Recently, cognitive networks are seen by many actors of the wireless industry as a core technical evolution towards exploitation of the full potential of next generation systems which are underway to revolutionize wireless communications just as the Internet revolution did in its domain. The cognitive radio is an essential methodology to deal with the current inflexible spectrum division and unbalanced spectrum utilization; meanwhile, it facilitates the interoperability or convergence of different wireless communication networks [4] which provides a fundamental guarantee for the future wireless cognitive network and self-organized network (SON) with the sensing and adaptation features [5]. By carefully sensing the lincensed user’s presence and adapting their own transmission parameters to guarantee a certain performance quality for them, these cognitive devices could dramatically improve spectral efficiency [6] and improve the network performance achieving the individual and end-to-end network goals [79]. Meanwhile, much interest has arisen in applying the ‘cognition’ concept from other fields, such as machine learning, evolution theories from the natural systems, mathematics and economics, that mimic the behavior of the communication networks of today.
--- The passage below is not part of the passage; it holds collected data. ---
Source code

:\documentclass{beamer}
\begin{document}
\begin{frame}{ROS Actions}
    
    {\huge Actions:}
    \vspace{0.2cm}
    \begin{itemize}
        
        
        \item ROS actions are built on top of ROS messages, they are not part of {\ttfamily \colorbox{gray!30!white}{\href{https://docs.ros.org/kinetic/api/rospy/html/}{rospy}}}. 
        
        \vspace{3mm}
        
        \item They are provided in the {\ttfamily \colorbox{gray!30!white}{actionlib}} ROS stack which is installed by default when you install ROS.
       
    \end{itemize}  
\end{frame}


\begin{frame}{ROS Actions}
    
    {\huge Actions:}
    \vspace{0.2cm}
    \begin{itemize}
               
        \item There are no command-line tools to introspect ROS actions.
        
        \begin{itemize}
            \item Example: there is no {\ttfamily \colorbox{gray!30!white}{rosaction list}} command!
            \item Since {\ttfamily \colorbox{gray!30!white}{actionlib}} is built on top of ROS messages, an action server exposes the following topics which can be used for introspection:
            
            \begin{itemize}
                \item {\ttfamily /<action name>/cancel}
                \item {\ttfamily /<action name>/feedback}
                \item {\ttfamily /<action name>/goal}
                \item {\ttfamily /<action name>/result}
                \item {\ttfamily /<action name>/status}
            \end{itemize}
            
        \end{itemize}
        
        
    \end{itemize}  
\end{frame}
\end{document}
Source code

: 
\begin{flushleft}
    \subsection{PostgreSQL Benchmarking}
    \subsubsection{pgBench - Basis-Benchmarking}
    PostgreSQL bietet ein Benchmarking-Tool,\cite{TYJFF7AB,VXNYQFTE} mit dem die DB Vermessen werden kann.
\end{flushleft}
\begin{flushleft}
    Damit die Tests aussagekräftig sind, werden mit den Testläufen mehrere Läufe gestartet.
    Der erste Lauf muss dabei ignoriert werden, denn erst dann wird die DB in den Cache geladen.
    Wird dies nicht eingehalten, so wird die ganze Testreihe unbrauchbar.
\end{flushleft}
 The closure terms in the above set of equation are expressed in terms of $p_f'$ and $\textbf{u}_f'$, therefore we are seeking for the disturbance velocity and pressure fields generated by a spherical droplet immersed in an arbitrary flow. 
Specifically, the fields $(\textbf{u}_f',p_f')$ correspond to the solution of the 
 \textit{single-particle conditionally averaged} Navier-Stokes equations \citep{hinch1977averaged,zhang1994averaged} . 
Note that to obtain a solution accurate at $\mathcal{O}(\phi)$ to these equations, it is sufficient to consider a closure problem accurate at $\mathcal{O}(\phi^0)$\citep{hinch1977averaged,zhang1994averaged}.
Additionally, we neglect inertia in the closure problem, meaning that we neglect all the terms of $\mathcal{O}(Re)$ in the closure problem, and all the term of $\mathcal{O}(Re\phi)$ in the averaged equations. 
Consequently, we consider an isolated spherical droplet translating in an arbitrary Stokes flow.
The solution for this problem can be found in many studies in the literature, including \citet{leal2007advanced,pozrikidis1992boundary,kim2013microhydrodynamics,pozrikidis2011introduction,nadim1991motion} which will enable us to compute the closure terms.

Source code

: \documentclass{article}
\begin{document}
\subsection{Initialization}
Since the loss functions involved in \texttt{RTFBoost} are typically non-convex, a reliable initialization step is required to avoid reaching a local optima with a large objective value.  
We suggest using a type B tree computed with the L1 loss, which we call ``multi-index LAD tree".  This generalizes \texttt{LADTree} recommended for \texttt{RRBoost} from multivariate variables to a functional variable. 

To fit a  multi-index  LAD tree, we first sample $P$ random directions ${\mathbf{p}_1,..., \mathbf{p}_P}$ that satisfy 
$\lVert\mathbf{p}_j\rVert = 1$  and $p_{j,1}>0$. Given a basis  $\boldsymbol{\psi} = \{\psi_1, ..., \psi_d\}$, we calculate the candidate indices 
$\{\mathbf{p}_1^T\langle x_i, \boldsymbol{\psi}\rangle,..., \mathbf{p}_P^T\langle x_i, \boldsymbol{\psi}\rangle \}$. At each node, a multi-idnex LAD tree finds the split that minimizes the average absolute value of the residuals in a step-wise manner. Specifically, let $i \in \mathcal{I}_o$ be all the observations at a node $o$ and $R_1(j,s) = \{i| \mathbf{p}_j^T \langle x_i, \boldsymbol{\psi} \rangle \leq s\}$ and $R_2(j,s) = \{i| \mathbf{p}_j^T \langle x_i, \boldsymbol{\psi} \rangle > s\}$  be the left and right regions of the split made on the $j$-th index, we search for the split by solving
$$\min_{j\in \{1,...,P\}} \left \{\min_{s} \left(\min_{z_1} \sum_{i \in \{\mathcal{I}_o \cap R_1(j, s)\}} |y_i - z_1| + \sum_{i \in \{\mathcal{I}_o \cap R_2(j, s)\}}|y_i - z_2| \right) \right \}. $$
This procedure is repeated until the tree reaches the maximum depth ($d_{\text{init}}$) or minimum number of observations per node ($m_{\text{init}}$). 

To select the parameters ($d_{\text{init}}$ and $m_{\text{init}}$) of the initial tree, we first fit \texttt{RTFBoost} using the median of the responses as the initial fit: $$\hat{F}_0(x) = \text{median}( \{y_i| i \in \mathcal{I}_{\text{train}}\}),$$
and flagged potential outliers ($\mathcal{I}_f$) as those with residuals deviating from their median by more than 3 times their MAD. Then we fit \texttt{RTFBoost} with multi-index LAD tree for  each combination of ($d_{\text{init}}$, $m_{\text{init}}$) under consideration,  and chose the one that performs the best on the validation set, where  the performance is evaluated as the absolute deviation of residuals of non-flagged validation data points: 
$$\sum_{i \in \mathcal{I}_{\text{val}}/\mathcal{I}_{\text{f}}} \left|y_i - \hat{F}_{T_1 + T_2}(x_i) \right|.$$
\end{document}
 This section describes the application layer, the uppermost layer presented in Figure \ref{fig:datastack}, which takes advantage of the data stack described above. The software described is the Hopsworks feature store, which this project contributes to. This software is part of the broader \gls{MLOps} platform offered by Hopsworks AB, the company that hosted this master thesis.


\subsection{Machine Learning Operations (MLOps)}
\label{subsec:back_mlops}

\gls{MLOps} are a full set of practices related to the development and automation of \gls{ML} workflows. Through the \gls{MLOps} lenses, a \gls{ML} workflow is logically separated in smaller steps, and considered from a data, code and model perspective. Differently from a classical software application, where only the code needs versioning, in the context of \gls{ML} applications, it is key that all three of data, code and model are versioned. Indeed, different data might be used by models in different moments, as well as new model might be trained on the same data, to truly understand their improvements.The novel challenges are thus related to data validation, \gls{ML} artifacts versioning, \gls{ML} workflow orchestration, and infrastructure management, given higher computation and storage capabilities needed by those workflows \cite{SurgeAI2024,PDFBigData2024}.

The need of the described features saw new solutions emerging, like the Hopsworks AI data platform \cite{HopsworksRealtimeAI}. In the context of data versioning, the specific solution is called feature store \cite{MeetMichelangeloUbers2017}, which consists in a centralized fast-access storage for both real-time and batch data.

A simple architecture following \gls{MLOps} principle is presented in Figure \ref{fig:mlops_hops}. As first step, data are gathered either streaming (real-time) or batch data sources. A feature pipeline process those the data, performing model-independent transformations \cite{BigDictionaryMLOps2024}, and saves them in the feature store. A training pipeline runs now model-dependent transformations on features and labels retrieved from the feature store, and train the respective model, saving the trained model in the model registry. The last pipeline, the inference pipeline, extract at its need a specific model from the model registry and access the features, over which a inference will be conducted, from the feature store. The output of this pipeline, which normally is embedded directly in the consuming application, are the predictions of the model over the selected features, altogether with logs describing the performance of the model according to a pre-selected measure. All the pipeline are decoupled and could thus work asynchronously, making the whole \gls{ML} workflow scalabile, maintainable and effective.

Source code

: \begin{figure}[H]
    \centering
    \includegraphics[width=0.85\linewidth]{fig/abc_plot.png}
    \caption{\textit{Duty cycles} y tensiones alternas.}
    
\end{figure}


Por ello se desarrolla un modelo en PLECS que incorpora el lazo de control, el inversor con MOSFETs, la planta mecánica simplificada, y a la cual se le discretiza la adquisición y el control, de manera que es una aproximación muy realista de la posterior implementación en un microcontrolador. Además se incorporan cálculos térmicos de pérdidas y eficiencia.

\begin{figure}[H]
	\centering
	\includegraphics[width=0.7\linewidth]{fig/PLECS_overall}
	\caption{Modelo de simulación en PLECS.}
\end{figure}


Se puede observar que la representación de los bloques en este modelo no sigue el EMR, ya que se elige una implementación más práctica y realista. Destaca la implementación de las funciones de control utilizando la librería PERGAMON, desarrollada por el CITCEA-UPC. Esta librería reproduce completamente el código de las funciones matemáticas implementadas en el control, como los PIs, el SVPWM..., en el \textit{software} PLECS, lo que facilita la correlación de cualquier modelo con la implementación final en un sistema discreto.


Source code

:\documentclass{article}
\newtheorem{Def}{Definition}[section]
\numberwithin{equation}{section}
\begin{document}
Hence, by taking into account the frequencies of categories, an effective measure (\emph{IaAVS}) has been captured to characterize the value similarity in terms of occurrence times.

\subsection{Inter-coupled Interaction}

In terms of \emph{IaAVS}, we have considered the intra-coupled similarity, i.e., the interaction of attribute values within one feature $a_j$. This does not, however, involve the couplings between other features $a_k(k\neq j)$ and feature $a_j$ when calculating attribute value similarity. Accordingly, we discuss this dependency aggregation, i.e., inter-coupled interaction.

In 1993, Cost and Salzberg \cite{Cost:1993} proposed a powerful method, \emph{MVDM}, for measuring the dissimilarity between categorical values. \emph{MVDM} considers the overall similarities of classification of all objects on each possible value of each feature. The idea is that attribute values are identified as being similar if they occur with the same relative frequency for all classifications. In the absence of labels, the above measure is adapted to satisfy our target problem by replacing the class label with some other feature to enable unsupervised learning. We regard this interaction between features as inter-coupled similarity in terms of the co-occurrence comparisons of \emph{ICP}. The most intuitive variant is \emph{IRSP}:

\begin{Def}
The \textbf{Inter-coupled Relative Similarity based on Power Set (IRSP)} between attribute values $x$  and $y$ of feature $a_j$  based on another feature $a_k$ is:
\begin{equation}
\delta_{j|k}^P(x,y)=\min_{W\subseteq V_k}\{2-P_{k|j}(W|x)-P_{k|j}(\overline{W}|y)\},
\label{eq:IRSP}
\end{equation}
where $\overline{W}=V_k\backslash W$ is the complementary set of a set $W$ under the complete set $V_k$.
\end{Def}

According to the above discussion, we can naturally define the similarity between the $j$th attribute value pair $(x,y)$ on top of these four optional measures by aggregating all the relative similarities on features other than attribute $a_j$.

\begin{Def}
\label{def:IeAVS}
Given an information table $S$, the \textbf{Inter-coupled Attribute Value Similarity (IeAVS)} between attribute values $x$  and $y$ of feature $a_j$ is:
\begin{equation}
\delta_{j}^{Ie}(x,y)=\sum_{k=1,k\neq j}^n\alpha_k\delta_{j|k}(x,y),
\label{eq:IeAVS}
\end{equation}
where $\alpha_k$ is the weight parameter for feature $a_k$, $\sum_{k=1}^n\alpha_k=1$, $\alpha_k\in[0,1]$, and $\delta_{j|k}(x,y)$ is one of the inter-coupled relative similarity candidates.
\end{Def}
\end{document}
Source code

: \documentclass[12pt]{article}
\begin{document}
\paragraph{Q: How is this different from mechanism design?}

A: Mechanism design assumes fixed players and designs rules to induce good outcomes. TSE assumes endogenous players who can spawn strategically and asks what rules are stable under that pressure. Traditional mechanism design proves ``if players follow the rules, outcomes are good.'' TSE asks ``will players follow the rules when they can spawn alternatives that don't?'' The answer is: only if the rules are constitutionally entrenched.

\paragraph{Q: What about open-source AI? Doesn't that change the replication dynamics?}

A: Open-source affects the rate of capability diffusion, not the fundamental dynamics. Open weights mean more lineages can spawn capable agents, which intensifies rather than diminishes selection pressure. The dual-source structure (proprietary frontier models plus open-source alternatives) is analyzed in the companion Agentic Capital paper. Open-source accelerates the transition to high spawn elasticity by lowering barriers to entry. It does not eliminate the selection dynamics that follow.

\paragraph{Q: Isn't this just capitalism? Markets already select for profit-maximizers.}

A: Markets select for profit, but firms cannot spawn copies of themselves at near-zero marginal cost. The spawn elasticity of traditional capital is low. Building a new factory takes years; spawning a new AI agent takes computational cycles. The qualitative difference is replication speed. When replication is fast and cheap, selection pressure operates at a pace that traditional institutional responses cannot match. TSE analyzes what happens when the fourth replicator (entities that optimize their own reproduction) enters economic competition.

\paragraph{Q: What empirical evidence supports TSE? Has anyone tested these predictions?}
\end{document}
Generally, there are two major problems in the wireless cognitive network: one is the coexistence of multi-heterogeneous networks which enables users in the cognitive networks to get diverse QoS experience and maintain seamless communication; the other is the dynamic spectrum access for the multi-radio environment which provides a flexible way to deal with the relatively underutilized situation. The former has been well studied in [10], herein, we target to tackle the second issue, and in what follows, we will explore the solution of dynamic spectrum management (DSM) between primary network (PN, i.e. licensed network) and secondary networks (SN, i.e. unlicensed network) both in theory and practice by a mathematical behavior modeling approach.

There are challenges for tackling the DSM in the wireless cognitive network: first, a cognitive radio transmitter must adapt to disturbance of the environment positively or passively, in particular the time-varying nature of channel characteristics, dynamic variant applications or services and etc.; second, different network entities (no matter in licensed or unlicensed networks)’ action or performance mutually is impacted by each other, i.e. the transmission strategy of a user impacts and is impacted by the competitors simultaneously; third, due to information decentralized and heterogeneous nature of the multiuser interaction in the wireless resource market, it becomes even more difficult to analyze the interaction of them.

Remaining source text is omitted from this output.